Other surfaces and their roughness averages for comparison:
- A #1 finish, sometimes referred to as hot rolled, annealed and pickled (HRAP), is plate stock as it comes from the rolling mill. It is very rough, close to 3.2 (125) to 12.5 (500) Ra, and no mechanical finishing such as the application of abrasives has been performed.
- A #4 finish is a straight grain finish, commonly considered a "brushed" finish, just like the #3 and #6 finishes. A standard #4 finish can be approximately 0.8 (32) Ra while a No. 4 dairy or hygiene finish has an average roughness between 0.3 (12) Ra and 0.4 (16) Ra.
- Two more finishes; #7 and #8 are polished. The surface of #8 is almost flawless. The Ra on a #8 finish would be 0.025 (1) Ra.
Many other surfaces are of course available, but for biopharmaceutical purposes (injectables, ophthalmic solutions) 0.38(15) Ra and electropolished are often specified and coded under BPE SF-4. Powder and tablet manufacturers can use a slightly rougher surface of around 0.5 (20) Ra according to BPE SF-2 standards as it is not electropolished.
The finish of a container and its Ra will determine what product can be made in it and as mentioned above, increasing levels of cleanliness require ever finer finishes with lower Ra numbers. Every industry has specific surface standards that must be met.Food grade sanitary surfacesThey generally range from 0.5 (20) to 0.7 (27). This area eliminates places where bacteria or other contaminants can grow. Ra can be reduced using a combination of chemicals and electricity to gently dissolve the surface of the steel. This process is called electropolishing. In reality, only 5-10 µm of material is removed, and that is mainly the high peaks on the surface. The results make the valleys significantly flatter in comparison. The surface roughness can be reduced by up to 50%.

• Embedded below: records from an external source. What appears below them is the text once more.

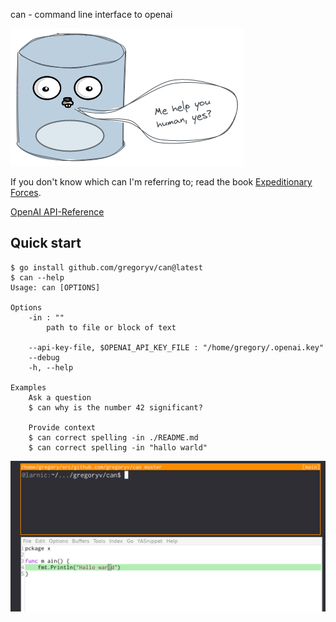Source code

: can - command line interface to openai

![can logo](can_logo.png)

If you don't know which can I'm referring to; read the book
[Expeditionary Forces](https://www.goodreads.com/series/185650-expeditionary-force).

[OpenAI API-Reference](https://platform.openai.com/docs/api-reference)

## Quick start

    $ go install github.com/gregoryv/can@latest
    $ can --help
    Usage: can [OPTIONS]
    
    Options
        -in : ""
            path to file or block of text
    
        --api-key-file, $OPENAI_API_KEY_FILE : "/home/gregory/.openai.key"
        --debug
        -h, --help
    
    Examples
        Ask a question
        $ can why is the number 42 significant?
    
        Provide context
        $ can correct spelling -in ./README.md
        $ can correct spelling -in "hallo warld"


![can demo](can_demo.gif)
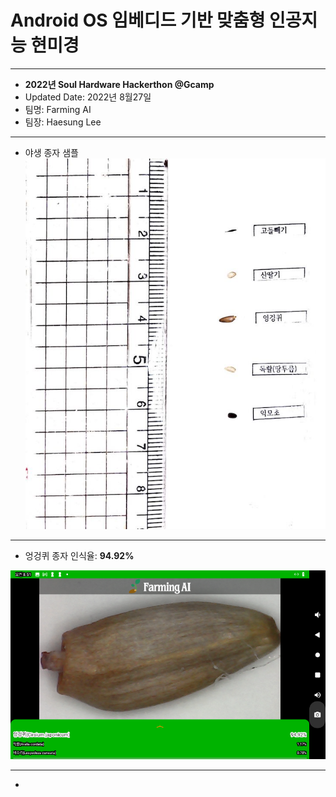 # Android OS 임베디드 기반 맞춤형 인공지능 현미경

***

* <b>2022년 Soul Hardware Hackerthon @Gcamp</b>
* Updated Date: 2022년 8월27일 
* 팀명: Farming AI
* 팀장: Haesung Lee

***

* 야생 종자 샘플
![wild seed sample](https://raw.githubusercontent.com/rugfk/AI_Microscope/main/images/wild_seeds.jpg)


***

* 엉겅퀴 종자 인식율: <b>94.92%</b> 

![view](https://raw.githubusercontent.com/rugfk/AI_Microscope/main/images/sample.png)

***

*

Electropolishing is not the right solution for heavily damaged surfaces, e.g. B. by mechanical impact, welding or chloride gray stains. In these casesmechanical polishingGrinding or grinding may be required to reduce Ra to near the desired range. Once this is achieved, electropolishing is performed. While electropolishing provides an overall smoother surface, it also removes any embedded residue such as swarf or metal fines that may have been polished into the surface.
Finally, the thickness of the stainless steel also affects both Ra and electropolishing, as thicker metal can withstand more machining to achieve greater smoothness.
Since 2012, Mike has served as Electropolishing Engineering Manager at Astro Pak Corporation. With over thirty years of mechanical, machining and metalworking experience, Mike brings practical knowledge, skill and excellence to boat restoration projects across the country. Mike develops and implements training programs, including confined space entry, to ensure technical excellence and safety for all Astro Pak PM/EP technicians.